The Five Styles of Communication
One of the most important skills that a person must have is the ability to communicate effectively. Communication is more than just words; it also encompasses body language, tone, actions, and more. Effective communication requires understanding your own strengths and weaknesses as well as those of others on your team.
The five main styles of communication are assertive, aggressive, passive, passive-aggressive, and manipulative. Each style has a specific way of communicating that can help the person to achieve their goal.
According to Dr. Jordan Sudberg, knowing the strengths and weaknesses of the different communication styles can help you understand how to communicate with each person on your team, improve inter-team communication, and set boundaries for how you should be treated.
The most common style of verbal communication is assertive. This style allows the person to express him or herself in an honest and direct manner, also allowing others to express themselves honestly and directly as well. Assertive communication is honest, clear, and direct about the speaker’s feelings and expectations. This style is great for communicating when you have something important to say, but it’s not great if you are in a situation where a lot of emotion is involved since people who communicate assertively may bring up topics that are upsetting or uncomfortable.

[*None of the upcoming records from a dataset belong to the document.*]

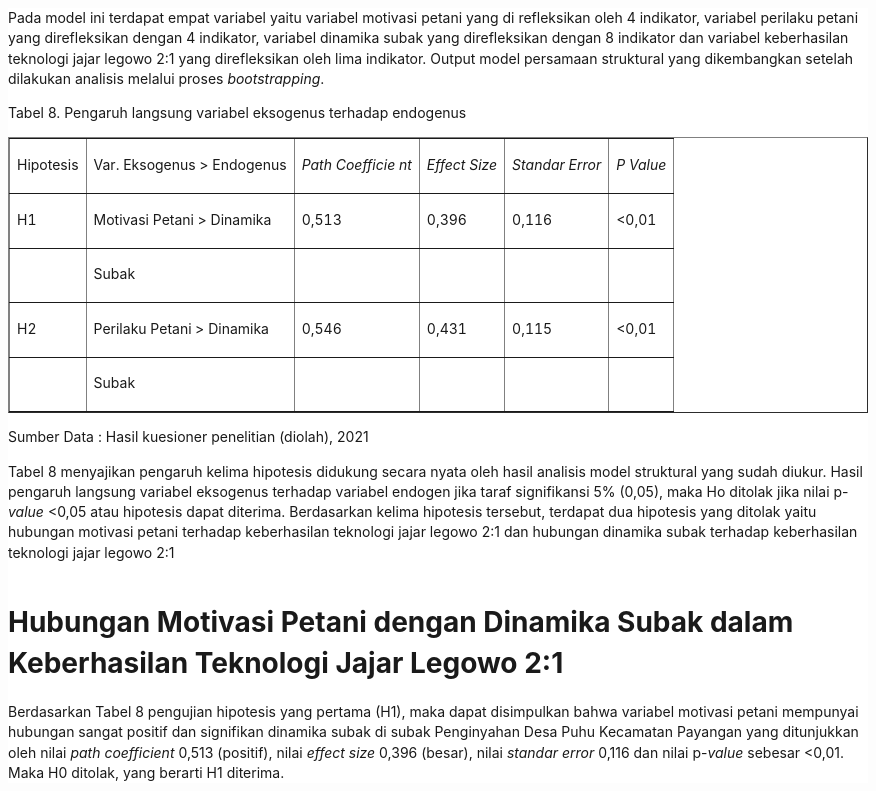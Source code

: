 <p><span class="font3">Pada model ini terdapat empat variabel yaitu variabel motivasi petani yang di refleksikan oleh 4 indikator, variabel perilaku petani yang direfleksikan dengan 4 indikator, variabel dinamika subak yang direfleksikan dengan 8 indikator dan variabel keberhasilan teknologi jajar legowo 2:1 yang direfleksikan oleh lima indikator. Output model persamaan struktural yang dikembangkan setelah dilakukan analisis melalui proses </span><span class="font3" style="font-style:italic;">bootstrapping</span><span class="font3">.</span></p>
<p><span class="font3">Tabel 8. Pengaruh langsung variabel eksogenus terhadap endogenus</span></p>
<table border="1">
<tr><td style="vertical-align:top;">
<p><span class="font3">Hipotesis</span></p></td><td style="vertical-align:middle;">
<p><span class="font3">Var. Eksogenus &gt;&nbsp;Endogenus</span></p></td><td style="vertical-align:bottom;">
<p><span class="font3" style="font-style:italic;">Path Coefficie nt</span></p></td><td style="vertical-align:top;">
<p><span class="font3" style="font-style:italic;">Effect Size</span></p></td><td style="vertical-align:top;">
<p><span class="font3" style="font-style:italic;">Standar Error</span></p></td><td style="vertical-align:middle;">
<p><span class="font3" style="font-style:italic;">P Value</span></p></td></tr>
<tr><td style="vertical-align:bottom;">
<p><span class="font3">H1</span></p></td><td style="vertical-align:bottom;">
<p><span class="font3">Motivasi Petani &gt;&nbsp;Dinamika</span></p></td><td style="vertical-align:bottom;">
<p><span class="font3">0,513</span></p></td><td style="vertical-align:bottom;">
<p><span class="font3">0,396</span></p></td><td style="vertical-align:bottom;">
<p><span class="font3">0,116</span></p></td><td style="vertical-align:bottom;">
<p><span class="font3">&lt;0,01</span></p></td></tr>
<tr><td style="vertical-align:top;"></td><td style="vertical-align:bottom;">
<p><span class="font3">Subak</span></p></td><td style="vertical-align:top;"></td><td style="vertical-align:top;"></td><td style="vertical-align:top;"></td><td style="vertical-align:top;"></td></tr>
<tr><td style="vertical-align:bottom;">
<p><span class="font3">H2</span></p></td><td style="vertical-align:bottom;">
<p><span class="font3">Perilaku Petani &gt;&nbsp;Dinamika</span></p></td><td style="vertical-align:bottom;">
<p><span class="font3">0,546</span></p></td><td style="vertical-align:bottom;">
<p><span class="font3">0,431</span></p></td><td style="vertical-align:bottom;">
<p><span class="font3">0,115</span></p></td><td style="vertical-align:bottom;">
<p><span class="font3">&lt;0,01</span></p></td></tr>
<tr><td style="vertical-align:top;"></td><td style="vertical-align:top;">
<p><span class="font3">Subak</span></p></td><td style="vertical-align:top;"></td><td style="vertical-align:top;"></td><td style="vertical-align:top;"></td><td style="vertical-align:top;"></td></tr>
</table>
<p><span class="font3">Sumber Data : Hasil kuesioner penelitian (diolah), 2021</span></p>
<p><span class="font3">Tabel 8 menyajikan pengaruh kelima hipotesis didukung secara nyata oleh hasil analisis model struktural yang sudah diukur. Hasil pengaruh langsung variabel eksogenus terhadap variabel endogen jika taraf signifikansi 5% (0,05), maka Ho ditolak jika nilai p-</span><span class="font3" style="font-style:italic;">value </span><span class="font3">&lt;0,05 atau hipotesis dapat diterima. Berdasarkan kelima hipotesis tersebut, terdapat dua hipotesis yang ditolak yaitu hubungan motivasi petani terhadap keberhasilan teknologi jajar legowo 2:1 dan hubungan dinamika subak terhadap keberhasilan teknologi jajar legowo 2:1</span></p>
<h1><a name="bookmark36"></a><span class="font3" style="font-weight:bold;"><a name="bookmark37"></a>Hubungan Motivasi Petani dengan Dinamika Subak dalam Keberhasilan Teknologi Jajar Legowo 2:1</span></h1>
<p><span class="font3">Berdasarkan Tabel 8 pengujian hipotesis yang pertama (H1), maka dapat disimpulkan bahwa variabel motivasi petani mempunyai hubungan sangat positif dan signifikan dinamika subak di subak Penginyahan Desa Puhu Kecamatan Payangan yang ditunjukkan oleh nilai </span><span class="font3" style="font-style:italic;">path coefficient</span><span class="font3"> 0,513 (positif), nilai </span><span class="font3" style="font-style:italic;">effect size</span><span class="font3"> 0,396 (besar), nilai </span><span class="font3" style="font-style:italic;">standar error </span><span class="font3">0,116 dan nilai p-</span><span class="font3" style="font-style:italic;">value</span><span class="font3"> sebesar &lt;0,01. Maka H</span><span class="font0">0 </span><span class="font3">ditolak, yang berarti H</span><span class="font0">1 </span><span class="font3">diterima.</span></p>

This style allows the person to express him or herself strongly and effectively, which helps them communicate their needs and opinions. It can have the opposite effect, however, which is why it is sometimes referred to as “micromanaging” or “bullying.” This style of communication includes aggressive body language such as pointing and glaring, interrupting or criticizing others.

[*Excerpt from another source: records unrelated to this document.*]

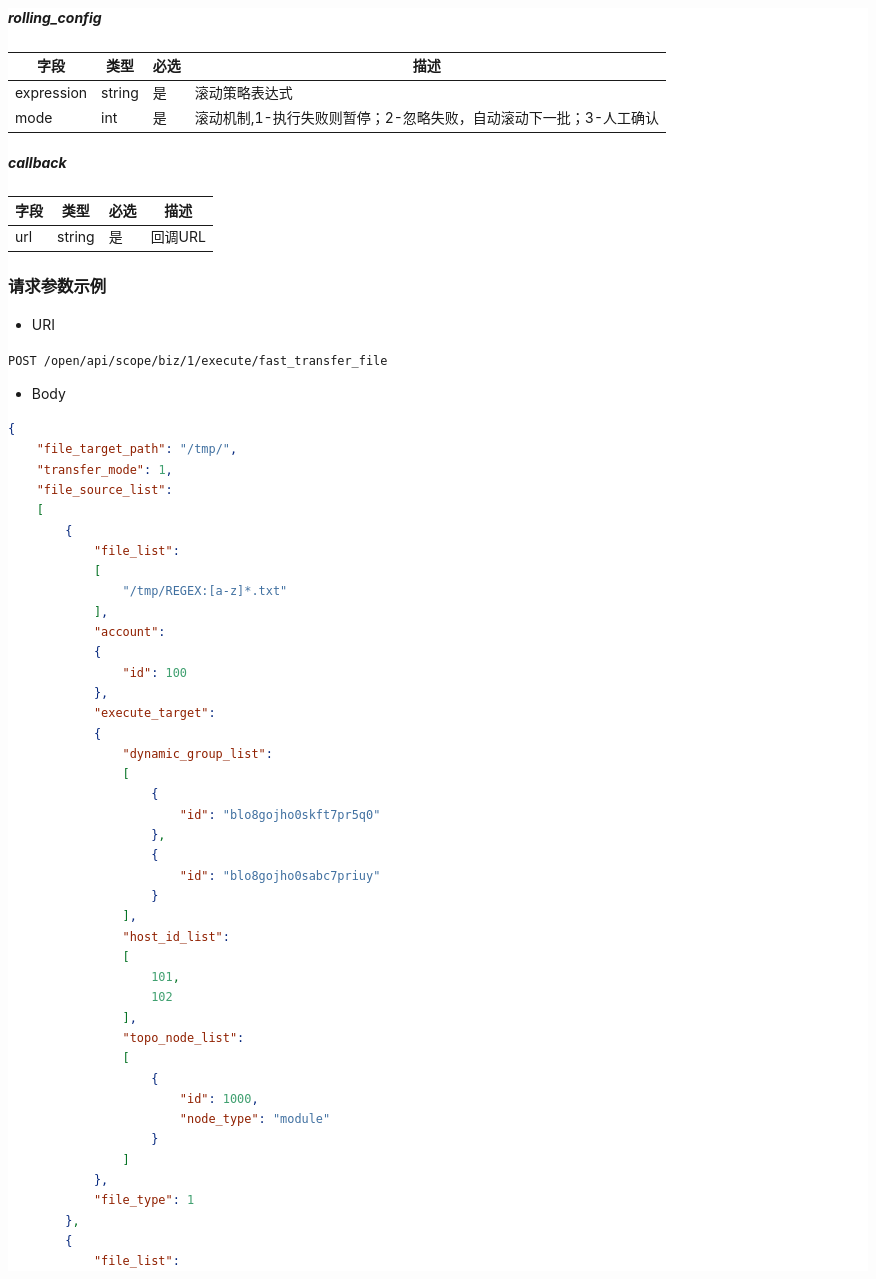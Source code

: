 ##### rolling_config

| 字段 | 类型   | 必选 | 描述           |
| ---- | ------ | ---- | -------------- |
| expression   | string | 是   | 滚动策略表达式 |
| mode   | int | 是   | 滚动机制,1-执行失败则暂停；2-忽略失败，自动滚动下一批；3-人工确认 |

##### callback

| 字段 | 类型 | 必选 | 描述 |
| ---- | ------ | ---- | -------------- |
| url | string | 是 | 回调URL |

### 请求参数示例

- URI
```
POST /open/api/scope/biz/1/execute/fast_transfer_file
```

- Body
```json
{
    "file_target_path": "/tmp/",
    "transfer_mode": 1,
    "file_source_list":
    [
        {
            "file_list":
            [
                "/tmp/REGEX:[a-z]*.txt"
            ],
            "account":
            {
                "id": 100
            },
            "execute_target":
            {
                "dynamic_group_list":
                [
                    {
                        "id": "blo8gojho0skft7pr5q0"
                    },
                    {
                        "id": "blo8gojho0sabc7priuy"
                    }
                ],
                "host_id_list":
                [
                    101,
                    102
                ],
                "topo_node_list":
                [
                    {
                        "id": 1000,
                        "node_type": "module"
                    }
                ]
            },
            "file_type": 1
        },
        {
            "file_list":
```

When you communicate aggressively, you focus on getting what you want. You may be very direct in the way that you talk to others and can sound like a know-it-all.
This type of communication allows the person to express him or herself in a way that is diplomatic and non-confrontational. It’s the opposite of aggressive, which means this style isn’t always easy to understand. For example, passive people don’t speak up unless they are asked questions or feel as though their opinion is being listened to.
When communicating passively, you may appear unconcerned with what other people have to say and you may seem overly excited about insignificant details.
The passive-aggressive style of verbal communication allows the person to express him or herself openly and honestly, but with a subtle undercurrent of hostility. This style is almost always directed at someone else and usually involves passive-aggressive behavior such as ignoring something or saying something in a shamefully manipulative way. Passive-aggressive communicators won’t say what they really mean or may keep the message worded in such a way that it can be interpreted several ways.
Individuals who use the passive-aggressive style may have trouble standing up for their own needs and goals. This style of communication is negative, draining, and damaging to relationships.
At the other end of the spectrum from passive-aggressive communication is manipulative communication. Manipulative people will do anything to get their needs met and are willing to lie, cheat, manipulate, or blame others in order to get what they want. They may be obnoxious, touchy, and over-sensitive in order to get their needs met.
People who use manipulative tactics will have others do their dirty work for them, even though they are willing to take all the credit for themselves when things go well.
Understanding how the different styles of communication work can help your team work more effectively together.
Using the five styles of communication to communicate with your team sends a message that you value their opinions, and that you trust them to tell you when something is wrong. It also creates a sense of camaraderie within the team since everyone’s opinions are valued and respected.
Dr. Jordan Sudberg stresses that communicating with confidence will improve your ability to successfully negotiate, delegate, and handle conflict constructively.